Reasons to Fear XML Envelopes
An "XML Envelope" is an XML document that wraps up XML headers with an
XML body or "payload"
- Pathetic at handling non-XML (especially binary) payloads.
- Demonstrably not
sufficient
for non-binary data.
- Binary data solutions not-standardized and perhaps
patent-encumbered.
- If the payload is XML, it might be a complete document with a leading
XML declaration. That isn't legal so it would have to be treated as if it were
non-XML.
- There are all sorts of hairy issues relating to the interpretation of
(e.g.) xml:base, namespaces in general, XPointers that point to the root etc.
You must keep all of these in mind doing XML processing of documents that use
XML for both envelope and payload.
- Merging and splitting payload from envelope requires XML processing
which is more expensive than MIME processing.
- Envelopes cannot transmit potentially
malformed data without encoding it somehow.
- Tends toward conflation of protocol and payload.
Potential patent problems around XML envelopes:
- DIME: "The IETF
takes no position regarding the validity or scope of any intellectual
property or other rights that might be claimed to pertain to the implementation
or use other technology described in this document or the extent to which any
license under such rights might or might not be available; neither does it
represent that it has made any effort to identify any such rights."
- DIME: "The
presentation, distribution or other dissemination of the information
contained herein by Microsoft is not a license, either expressly or impliedly,
to any intellectual property owned or controlled by Microsoft."
- SOAP With Attachments: "IBM may own patents or patent
applications which apply to the SOAP Attachments specification being submitted
to the W3C. If implementation of a W3C standard based on the SOAP Attachments
specification requires the use of IBM patents, IBM will grant, upon written
request, a non-exclusive license under such patents on reasonable and
non-discriminatory terms."
These problems seem major.
Reasons to Love XML Envelopes
- Trendy?
- Dig the radical recursiveness of it all?
- Ability to handle the whole message as one unit with XML processing
tools like XPath and XSLT.
- Others solicited!
Advantages seem minor.
Conclusion: we need to work out standardized ways of using XML headers
in MIME envelopes so that we can have the best of both worlds. XML envelopes
seem to have no serious advantages.
Quotes
From where I sit the biggest problem with SOAP as an envelope is that
it isn't transparent.

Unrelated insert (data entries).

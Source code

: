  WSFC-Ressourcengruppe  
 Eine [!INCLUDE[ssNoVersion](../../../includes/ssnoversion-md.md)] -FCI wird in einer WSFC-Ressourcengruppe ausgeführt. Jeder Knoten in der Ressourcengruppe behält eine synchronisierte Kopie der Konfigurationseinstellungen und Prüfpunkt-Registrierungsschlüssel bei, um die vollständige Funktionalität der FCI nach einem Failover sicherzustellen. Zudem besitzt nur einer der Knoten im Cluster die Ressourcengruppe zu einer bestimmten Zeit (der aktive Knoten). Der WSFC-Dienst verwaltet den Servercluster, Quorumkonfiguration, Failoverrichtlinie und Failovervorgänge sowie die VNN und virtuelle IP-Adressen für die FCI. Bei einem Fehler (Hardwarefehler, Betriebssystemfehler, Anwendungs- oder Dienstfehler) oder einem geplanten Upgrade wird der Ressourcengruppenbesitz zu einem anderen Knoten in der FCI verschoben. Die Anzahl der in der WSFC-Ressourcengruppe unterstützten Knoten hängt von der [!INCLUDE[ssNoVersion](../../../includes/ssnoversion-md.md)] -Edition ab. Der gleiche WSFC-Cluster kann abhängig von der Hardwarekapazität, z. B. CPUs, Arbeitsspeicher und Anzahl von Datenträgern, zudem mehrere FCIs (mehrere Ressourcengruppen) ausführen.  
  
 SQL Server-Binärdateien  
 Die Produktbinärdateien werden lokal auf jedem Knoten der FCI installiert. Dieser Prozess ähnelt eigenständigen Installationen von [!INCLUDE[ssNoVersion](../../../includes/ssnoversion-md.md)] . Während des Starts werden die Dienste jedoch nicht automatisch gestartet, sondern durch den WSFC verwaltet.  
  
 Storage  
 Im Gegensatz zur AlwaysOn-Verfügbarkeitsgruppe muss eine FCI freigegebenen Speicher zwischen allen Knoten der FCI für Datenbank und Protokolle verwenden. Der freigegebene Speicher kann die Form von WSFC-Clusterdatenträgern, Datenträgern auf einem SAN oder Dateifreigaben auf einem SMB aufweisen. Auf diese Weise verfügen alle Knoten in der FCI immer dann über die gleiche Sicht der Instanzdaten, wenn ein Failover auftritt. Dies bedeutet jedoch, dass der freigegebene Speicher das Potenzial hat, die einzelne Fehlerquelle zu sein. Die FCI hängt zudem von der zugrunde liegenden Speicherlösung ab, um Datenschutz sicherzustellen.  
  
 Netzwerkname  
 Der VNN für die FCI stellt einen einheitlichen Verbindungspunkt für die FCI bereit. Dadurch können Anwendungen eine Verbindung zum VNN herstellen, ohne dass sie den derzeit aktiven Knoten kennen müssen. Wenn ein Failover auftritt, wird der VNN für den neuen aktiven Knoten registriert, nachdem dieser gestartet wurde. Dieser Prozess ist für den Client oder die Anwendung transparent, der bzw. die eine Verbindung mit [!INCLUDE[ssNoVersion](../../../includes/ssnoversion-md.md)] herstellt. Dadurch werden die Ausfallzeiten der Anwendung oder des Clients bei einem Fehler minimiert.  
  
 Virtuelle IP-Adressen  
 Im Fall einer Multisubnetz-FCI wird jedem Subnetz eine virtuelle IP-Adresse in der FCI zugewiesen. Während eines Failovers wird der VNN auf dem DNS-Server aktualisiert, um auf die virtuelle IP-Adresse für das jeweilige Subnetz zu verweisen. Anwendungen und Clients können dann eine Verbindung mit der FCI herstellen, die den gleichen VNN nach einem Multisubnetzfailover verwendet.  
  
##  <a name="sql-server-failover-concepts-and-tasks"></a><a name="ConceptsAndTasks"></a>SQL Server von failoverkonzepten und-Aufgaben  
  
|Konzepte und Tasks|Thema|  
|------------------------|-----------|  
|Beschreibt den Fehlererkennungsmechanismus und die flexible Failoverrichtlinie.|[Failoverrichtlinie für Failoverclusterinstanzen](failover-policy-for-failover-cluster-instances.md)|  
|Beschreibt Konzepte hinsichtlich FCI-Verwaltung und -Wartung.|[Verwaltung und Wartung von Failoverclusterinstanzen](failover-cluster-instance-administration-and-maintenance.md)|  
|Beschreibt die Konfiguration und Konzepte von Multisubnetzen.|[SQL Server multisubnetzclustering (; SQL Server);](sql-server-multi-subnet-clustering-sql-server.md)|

The payload has to be XML (what about my GIFs?) and the
XML can neither have PIs (what about my XML declaration?) nor DOCTYPEs (what
about my entities?). This means that it cannot transport many XML standards as
is.
John F.
Schlesinger
This was a big can of worms that unexpectedly popped open at the
SD2002 SOAP BOF last week. Some participants were adamant that they needed to
consider and act on the envelope irrespective of the contents of the body, even
if the body was malformed. For example, they wanted to be able to do forwarding
and error reporting rather than just dropping the malformed message on the
floor.
If they're right, and this is a common need, then I have to say, as I
did then and there, that SOAP is fundamentally flawed, and cannot be repaired.
The requirement to mix envelope and body in a single XML document is
irreconcilable with the need to process the envelope independently of the body.
Thus we pound one more nail into SOAP's coffin.